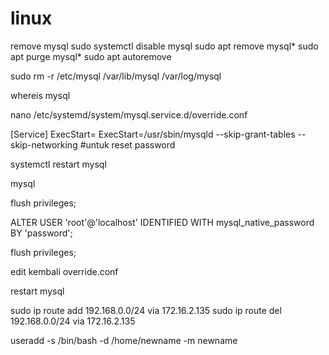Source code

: # linux

remove mysql
sudo systemctl disable mysql
sudo apt remove mysql*
sudo apt purge mysql*
sudo apt autoremove

sudo rm -r /etc/mysql /var/lib/mysql /var/log/mysql

whereis mysql


nano /etc/systemd/system/mysql.service.d/override.conf

[Service]
ExecStart=
ExecStart=/usr/sbin/mysqld --skip-grant-tables --skip-networking #untuk reset password

systemctl restart mysql

mysql

flush privileges;

ALTER USER 'root'@'localhost' IDENTIFIED WITH mysql_native_password BY 'password';

flush privileges;

edit kembali override.conf 

restart mysql


sudo ip route add 192.168.0.0/24 via 172.16.2.135
sudo ip route del 192.168.0.0/24 via 172.16.2.135


useradd -s /bin/bash -d /home/newname -m newname
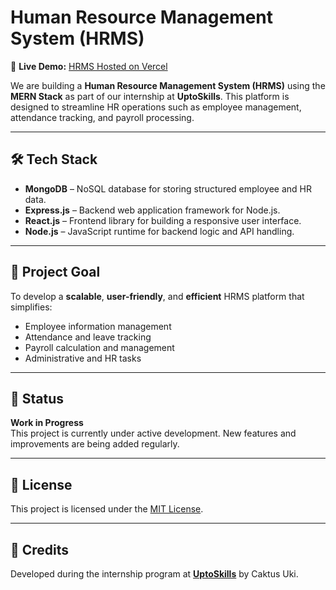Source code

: # Human Resource Management System (HRMS)

🚀 **Live Demo:** [HRMS Hosted on Vercel](https://vercel.com/caktusukis-projects/hrms-upto-skills/HkGHBbJ94Cst6gbFn3UBDwbb7ijY)

We are building a **Human Resource Management System (HRMS)** using the **MERN Stack** as part of our internship at **UptoSkills**. This platform is designed to streamline HR operations such as employee management, attendance tracking, and payroll processing.

---

## 🛠️ Tech Stack

- **MongoDB** – NoSQL database for storing structured employee and HR data.
- **Express.js** – Backend web application framework for Node.js.
- **React.js** – Frontend library for building a responsive user interface.
- **Node.js** – JavaScript runtime for backend logic and API handling.

---

## 🎯 Project Goal

To develop a **scalable**, **user-friendly**, and **efficient** HRMS platform that simplifies:
- Employee information management
- Attendance and leave tracking
- Payroll calculation and management
- Administrative and HR tasks

---

## 🚧 Status

**Work in Progress**  
This project is currently under active development. New features and improvements are being added regularly.

---

## 📄 License

This project is licensed under the [MIT License](https://opensource.org/licenses/MIT).

---

## 👥 Credits

Developed during the internship program at **[UptoSkills](https://uptoskills.com/)** by Caktus Uki.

+===+

● **What the task asks**:
Within the listing above, the lines from the one with "sudo apt purge mysql*" through the one with "- **Express.js** –" are to be given again word for word. Do not include pictures.

● **Task answer**:
sudo apt purge mysql*
sudo apt autoremove

sudo rm -r /etc/mysql /var/lib/mysql /var/log/mysql

whereis mysql


nano /etc/systemd/system/mysql.service.d/override.conf

[Service]
ExecStart=
ExecStart=/usr/sbin/mysqld --skip-grant-tables --skip-networking #untuk reset password

systemctl restart mysql

mysql

flush privileges;

ALTER USER 'root'@'localhost' IDENTIFIED WITH mysql_native_password BY 'password';

flush privileges;

edit kembali override.conf 

restart mysql


sudo ip route add 192.168.0.0/24 via 172.16.2.135
sudo ip route del 192.168.0.0/24 via 172.16.2.135


useradd -s /bin/bash -d /home/newname -m newname
Source code

: # Human Resource Management System (HRMS)

🚀 **Live Demo:** [HRMS Hosted on Vercel](https://vercel.com/caktusukis-projects/hrms-upto-skills/HkGHBbJ94Cst6gbFn3UBDwbb7ijY)

We are building a **Human Resource Management System (HRMS)** using the **MERN Stack** as part of our internship at **UptoSkills**. This platform is designed to streamline HR operations such as employee management, attendance tracking, and payroll processing.

---

## 🛠️ Tech Stack

- **MongoDB** – NoSQL database for storing structured employee and HR data.
- **Express.js** – Backend web application framework for Node.js.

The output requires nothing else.